A great library should tell a great story. This sentiment was expressed often by Minnesota industrialist James Ford Bell as he contemplated the development of his library. It was not the story of acquiring books and manuscripts that he was anticipating, rather the story in their contents—the record of human experience committed to paper and ink. "Bound fragments of time," he called them in his address on October 30, 1953, when he entrusted his personal library to the University of Minnesota, where he envisioned its continued growth and the opportunity to tell its story.
The James Ford Bell Library has indeed grown in the more than 50 years it has been a part of the university, from Mr.

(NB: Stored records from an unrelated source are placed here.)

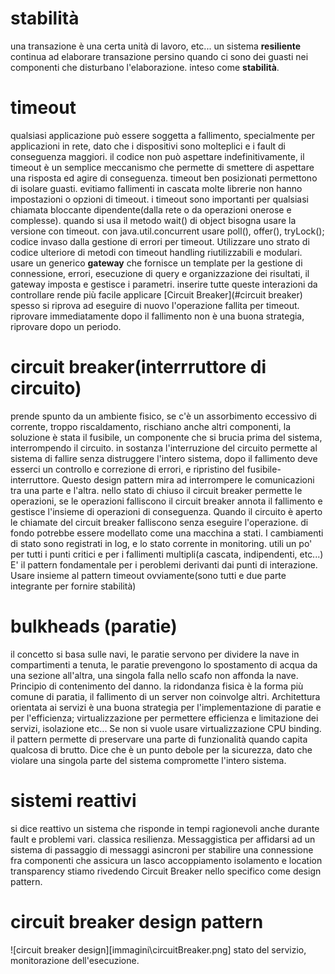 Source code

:# stabilità
una transazione è una certa unità di lavoro, etc...
un sistema **resiliente** continua ad elaborare transazione persino quando ci sono dei guasti nei componenti che disturbano l'elaborazione. inteso come **stabilità**.
# timeout
qualsiasi applicazione può essere soggetta a fallimento, specialmente per applicazioni in rete, dato che i dispositivi sono molteplici e i fault di conseguenza maggiori.
il codice non può aspettare indefinitivamente, il timeout è un semplice meccanismo che permette di smettere di aspettare una risposta ed agire di conseguenza.
timeout ben posizionati permettono di isolare guasti.
evitiamo fallimenti in cascata
molte librerie non hanno impostazioni o opzioni di timeout.
i timeout sono importanti per qualsiasi chiamata bloccante dipendente(dalla rete o da operazioni onerose e complesse).
quando si usa il metodo wait() di object bisogna usare la versione con timeout.
con java.util.concurrent usare poll(), offer(), tryLock();
codice invaso dalla gestione di errori per timeout.
Utilizzare uno strato di codice ulteriore di metodi con timeout handling riutilizzabili e modulari.
usare un generico **gateway** che fornisce un template per la gestione di connessione, errori, esecuzione di query e organizzazione dei risultati, il gateway imposta e gestisce i parametri.
inserire tutte queste interazioni da controllare rende più facile applicare 
[Circuit Breaker](#circuit breaker)
spesso si riprova ad eseguire di nuovo l'operazione fallita per timeout.
riprovare immediatamente dopo il fallimento non è una buona strategia, riprovare dopo un periodo.


# circuit breaker(interrruttore di circuito)
prende spunto da un ambiente fisico, se c'è un assorbimento eccessivo di corrente, troppo riscaldamento, rischiano anche altri componenti, la soluzione è stata il fusibile, un componente che si brucia prima del sistema, interrompendo il circuito.
in sostanza l'interruzione del circuito permette al sistema di fallire senza distruggere l'intero sistema, dopo il fallimento deve esserci un controllo e correzione di errori, e ripristino del fusibile-interruttore.
Questo design pattern mira ad interrompere le comunicazioni tra una parte e l'altra.
nello stato di chiuso il circuit breaker  permette le operazioni, se le operazioni falliscono il circuit breaker annota il fallimento e gestisce l'insieme di operazioni di conseguenza.
Quando il circuito è aperto le chiamate del circuit breaker falliscono senza eseguire l'operazione.
di fondo potrebbe essere modellato come una macchina a stati.
I cambiamenti di stato sono registrati in log, e lo stato corrente in monitoring.
utili un po' per tutti i punti critici e per i fallimenti multipli(a cascata, indipendenti, etc...)
E' il pattern fondamentale per i peroblemi derivanti dai punti di interazione.
Usare insieme al pattern timeout ovviamente(sono tutti e due parte integrante per fornire stabilità)

# bulkheads (paratie)
il concetto si basa sulle navi, le paratie servono per dividere la nave in compartimenti a tenuta, le paratie prevengono lo spostamento di acqua da una sezione all'altra, una singola falla nello scafo non affonda la nave.
Principio di contenimento del danno.
la ridondanza fisica è la forma più comune di paratia, il fallimento di un server non coinvolge altri.
Architettura orientata ai servizi è una buona strategia per l'implementazione di paratie e per l'efficienza;
virtualizzazione per permettere efficienza e limitazione dei servizi, isolazione etc...
Se non si vuole usare virtualizzazione CPU binding.
il pattern permette di preservare una parte di funzionalità quando capita qualcosa di brutto.
Dice che è un punto debole per la sicurezza, dato che violare una singola parte del sistema compromette l'intero sistema.

# sistemi reattivi
si dice reattivo un sistema che risponde in tempi ragionevoli anche durante fault e problemi vari.
classica resilienza.
Messaggistica per affidarsi ad un sistema di passaggio di messaggi asincroni per stabilire una connessione fra componenti che assicura un lasco accoppiamento isolamento e location transparency
stiamo rivedendo Circuit Breaker nello specifico come design pattern.

# circuit breaker design pattern
![circuit breaker design][immagini\circuitBreaker.png]
stato del servizio, monitorazione dell'esecuzione.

Bell's original contribution of 600 items focused on European expansion to approximately 30,000 rare books, maps, and manuscripts that tell the story of international trade and its impact around the world. The collection ranges from handwritten invoices for goods dated as early as 400 CE to early 19th-century accounts of expeditions into the North American wilderness. Merchants, explorers, colonists, missionaries, and other travelers recorded their experiences in the books and manuscripts that form the heart of the collection. Treaties, account books, insurance contracts, navigational tools, and textbooks illuminate the practical aspects of their adventures, while the library's many geographies, atlases, and maps provide a physical representation of their dreams and achievements.
The great story of human global interaction before the modern age is enjoyed, investigated, and retold by the hundreds of students and researchers who use the collection each year. The Bell Library inspires visits and class projects by students in courses as varied as Revolutions in Science: The Babylonians to Newton, Visual Culture in the Atlantic World, and Middle Eastern Geographies. Dissertation research in the Bell collection is currently focused on accounts of 16th-century earthquakes in Peru, the failed attempt to develop a Dutch West Indies trading company, and the cultural construction of Africa by 18th-century Europeans, among others. A recent visiting scholar investigated the treatment of Jews in 18th-century Surinam.
Recently, a post-graduate volunteer has been working on a detailed collection description of the family and business papers of a 17th-century English diplomat and merchant, Sir Thomas Bendish. The student's excitement and enthusiasm for the project has led to her decision to pursue graduate studies in the correlation between diplomacy and trade in the early modern world—a decision that would have warmed the heart of the library's founder, a merchant and book collector who saw in global commerce the best long-range hope for friendship among nations.
The James Ford Bell Library enjoys support from both the University of Minnesota and the wider community that enables it to add to the collection, and to reach out to both the scholarly and general communities through lectures, exhibitions, special events, and publications. The James Ford Bell Library, its premier collection, and its innovative programs support scholarship and education at all levels, enriching the community by helping to make the world more meaningful.